The literature includes many reports on salivary heme. The Japanese pharmaceutical affairs law allows screening for periodontal disease using salivary hemoglobin (OKADA ET AL., 2017). In Japan, a few salivary hemoglobin tests are approved as in vitro diagnostics. Rapid diagnostic test formats including latex agglutination and others modified from fecal occult blood tests are reported (OKADA ET AL., 2017). A commercially available LF test using monoclonal antibody for human heme detection in fecal samples was evaluated in this investigation. Outcomes from the LF assay corroborated the results from the rapid heme test distinguishing the three clinical groups readily in the recall visits over the study period. Prominently, subjects in health consistently demonstrated lower heme scores than those with gingivitis or periodontal disease reflecting clinically relevant outcomes. A substantial overlap in heme results were noted between the gingivitis and periodontal disease groups. Likely reasons for these observations include the inability of clinical scores to adequately stratify subjects as either gingivitis or periodontal disease and the episodic nature of heme amongst diseased subjects (OKADA ET AL., 2017). The ability to identify healthy subjects represents important outcomes of relevance and can aid patient engagement efforts. Furthermore, saliva storage for subsequent testing provides greater flexibility for analysis with the evaluations supplementing the well-accepted clinical indices (LÖE & SILNESS 1963; TURESKY ET AL., 1970; HEFTI & PERSHAW 2012).

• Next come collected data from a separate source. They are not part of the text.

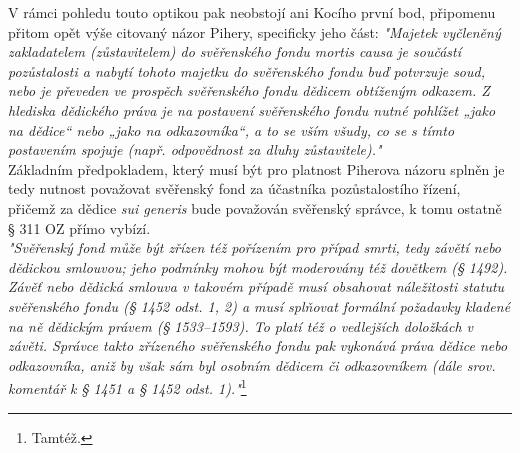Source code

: \documentclass{article}
\begin{document}
 V rámci pohledu touto optikou pak neobstojí ani Kocího první bod, připomenu přitom opět výše citovaný názor Pihery, specificky jeho část: \textit{"Majetek vyčleněný zakladatelem (zůstavitelem) do svěřenského fondu mortis causa je součástí pozůstalosti a nabytí tohoto majetku do svěřenského fondu buď potvrzuje soud, nebo je převeden ve prospěch svěřenského fondu dědicem obtíženým odkazem. Z hlediska dědického práva je na postavení svěřenského fondu nutné pohlížet „jako na dědice“ nebo „jako na odkazovníka“, a to se vším všudy, co se s tímto postavením spojuje (např. odpovědnost za dluhy zůstavitele)."}\\
 
 
 Základním předpokladem, který musí být pro platnost Piherova názoru splněn je tedy nutnost považovat svěřenský fond za účastníka pozůstalostího řízení, přičemž za dědice \textit{sui generis} bude považován svěřenský správce, k tomu ostatně § 311 OZ přímo vybízí.\\
 
 \textit{"Svěřenský fond může být zřízen též pořízením pro případ smrti, tedy závětí nebo dědickou smlouvou; jeho podmínky mohou být moderovány též dovětkem (§ 1492). Závěť nebo dědická smlouva v takovém případě musí obsahovat náležitosti statutu svěřenského fondu (§ 1452 odst. 1, 2) a musí splňovat formální požadavky kladené na ně dědickým právem (§ 1533–1593). To platí též o vedlejších doložkách v závěti. Správce takto zřízeného svěřenského fondu pak vykonává práva dědice nebo odkazovníka, aniž by však sám byl osobním dědicem či odkazovníkem (dále srov. komentář k § 1451 a § 1452 odst. 1)."}\footnote{Tamtéž.}\\
 
\end{document}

In summary, results from this study demonstrate the utility of a rapid quantitative method to detect heme in human saliva. Potential limitations of this study include its smaller sample size but its advantages such as evaluation of small volumes, sample storage and other flexibilities to augment the design of oral health surveys or clinical studies examining interventions require highlight. The LF assay is readily adaptable and can be conducted under ambient conditions supporting asynchronous at-home sampling and reporting capabilities. Importantly, it can be conducted in remote regions with limited access to clinical or laboratory facilities. While it does not require extensive technical training to be conducted it facilitates patient educational, maintenance of quantitative longitudinal records to augment tele-dentistry including remote monitoring. The LF test format is available for many other analytes and widely used by a variety of health-care providers including physicians, nurses, health-aids representing a widely adopted technique to monitor health-related outcomes. In this regard the described LF based analyses facilitates the delivery of oral care by physicians, nurses and others representing the entire spectrum of health-care providers. Consequently, the LF assay also affords the possibility of screening larger populations alleviating circumstances constrained by time and resources. Future efforts measuring heme as outcome measures are required to evaluate the effects of interventions on augmenting oral health.